3.            As arguidas actuaram conscientemente porque os actos por si praticados no processo no processo exprimiram aquilo que foi efectivamente a sua vontade naquele momento.

4.            Ao promoverem e decidirem, no processo 189/90, no sentido da manutenção da apreensão da quantia de 522.650,00 euros para pagamento de quantia de valor inferior a 100.000,00 euros, as arguidas sabiam ou não podiam ignorar que actuavam contra lei, pelo que incorreram na prática do crime p.p. nos termos do art. 369º, nº 1, do CP.

5.            Porque existem indícios suficientes nos autos, as arguidas deveriam ter sido pronunciadas pela prática do referido crime, com referência aos factos referidos no requerimento de abertura de instrução cujo teor aqui se dá por integralmente reproduzido.

6.            A decisão instrutória violou o disposto no art. 308º do CPP e no art. 369º, nº 1, do CP.

Nestes termos e nos demais de direito deverá ser concedido provimento ao presente recurso e, consequentemente, ser revogada a decisão instrutória e determinar-se a pronúncia das arguidas nos termos e pelos factos constantes do requerimento de abertura de instrução.

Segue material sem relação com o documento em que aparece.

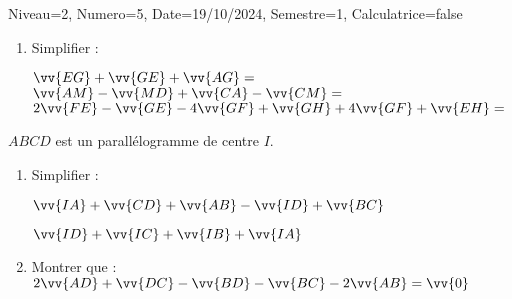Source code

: \documentclass[a4paper,12pt]{article}
\begin{document}
\begin{Maquette}[DS]{Niveau=2, Numero=5, Date=19/10/2024, Semestre=1, Calculatrice=false}
\begin{exercice}
\begin{enumerate}
\item{} Simplifier :

\(\vv{EG}+\vv{GE}+\vv{AG}= \)\anserline[2]
\(\vv{AM}-\vv{MD}+\vv{CA}-\vv{CM}= \)\anserline[2]
\(2\vv{FE}-\vv{GE}-4\vv{GF}+\vv{GH}+4\vv{GF}+\vv{EH}= \)\anserline[2]
\end{enumerate}
\end{exercice}

\begin{exercice}
$ABCD$ est un parallélogramme de centre $I$.
\begin{enumerate}
\item{} Simplifier :
\begin{multicols}{2}
$\vv{IA}+\vv{CD}+\vv{AB}-\vv{ID}+\vv{BC}$

\anserline[5]
\columnbreak

$\vv{ID}+\vv{IC}+\vv{IB}+\vv{IA}$

\anserline[5]
\end{multicols}
\item{} Montrer que : $2\vv{AD}+\vv{DC}-\vv{BD}-\vv{BC}-2\vv{AB}=\vv{0}$

\anserline[10]
\end{enumerate}
\end{exercice}

\end{Maquette}
\end{document}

Opôs-se o M.ºP.ºà pretensão do assistente .

Colhidos os legais vistos cumpre decidir :

A imputação de que o juiz prevaricou no exercício das suas funções ou denegou justiça aos seus concidadãos é das mais graves acusações de que pode ser alvo , assim sendo considerado já no direito romano , por ser da essência do seu munus dizer o direito , compor interesses e fazê-lo de modo justo e em recta consciência .

No âmbito do CP de 1886-vol.II , Notas ao Código Penal , 578 , comentava Luís Osório que , o preceito do art.º 284 .º previa e protegia o interesse administrativo do Estado à recta administração da justiça contra as autoridades públicas que profiram decisões manifestamente injustas , por favor ou ódio ; no CP actual  prevê-se no art.º 369.º n.º1 ,o procedimento do funcionário que , além do mais , no âmbito do processo jurisdicional ,conscientemente e contra direito , promova ou deixe de promover , conduza , decida ou não decida ou pratique acto no exercício das sua funções , agravando a sua responsabilidade criminal a circunstância de o facto ser praticado com intenção de prejudicar ou beneficiar alguém –n.º 2 .

Comentando o preceito Paulo Pinto de Albuquerque , in Comentário do Código Penal , pág. 961 , escreve que o objectivo da incriminação é o de acautelar a realização da justiça , na sua vertente da integridade dos órgãos da administração da justiça , incluindo os Magistrados , funcionários e órgãos colaboradores da justiça , pelo que se está em presença de um crime de dano , mas também específico próprio no sentido de só poder ser praticado por quem reúne certas qualidades .

A instrução , que é uma fase judicial situada a meio caminho entre o inquérito e o julgamento , tem como objectivo a comprovação pelo juiz do acerto da decisão de deduzir acusação ou de arquivar o inquérito em ordem a submeter ou não a causa a julgamento –art.º 286.º n.º1 , do CPP .

Dirigida pelo juiz,  a ele compete investigar autonomamente o caso submetido a instrução , movendo-se dentro dos precisos limites factuais , do requerimento de abertura de instrução (art.º 288.ºn.º1 , do CPP) que desempenha a função de acusação , e como tal deve ser estruturado , de vinculação temática , com o sentido de , como teoriza Figueiredo Dias , in Direito Processual Penal , Coimbra Editora , 1974 , 145 ., nele se integram os princípios da identidade , unidade ou indivisibilidade e da consumpção do objecto do processo penal , com o significado de que o objecto do processo deve manter-se o mesmo da acusação ou trânsito , deve ser conhecido e julgado na sua totalidade de forma unitária e indivisível e mesmo quando o não tenha sido deve ter-se por irrepetívelmente decidido .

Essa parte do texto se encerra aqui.